Find the lines in the records that carry the word "project". Copy each one.

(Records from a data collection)
━━━━━━━━━━━━━━━━
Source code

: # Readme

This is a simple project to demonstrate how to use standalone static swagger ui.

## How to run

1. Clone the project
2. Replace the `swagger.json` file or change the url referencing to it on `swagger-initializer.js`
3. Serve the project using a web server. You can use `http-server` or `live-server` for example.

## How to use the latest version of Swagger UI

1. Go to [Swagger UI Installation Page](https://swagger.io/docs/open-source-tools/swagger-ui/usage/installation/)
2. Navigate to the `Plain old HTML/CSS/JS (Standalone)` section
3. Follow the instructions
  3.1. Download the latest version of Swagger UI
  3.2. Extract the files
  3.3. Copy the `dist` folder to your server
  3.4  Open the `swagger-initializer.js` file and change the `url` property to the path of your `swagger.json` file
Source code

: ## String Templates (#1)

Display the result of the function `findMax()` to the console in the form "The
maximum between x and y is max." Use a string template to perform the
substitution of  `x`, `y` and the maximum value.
━━━━━━━━━━━━━━━━
Written solution
This is a simple project to demonstrate how to use standalone static swagger ui.
1. Clone the project
3. Serve the project using a web server. You can use `http-server` or `live-server` for example.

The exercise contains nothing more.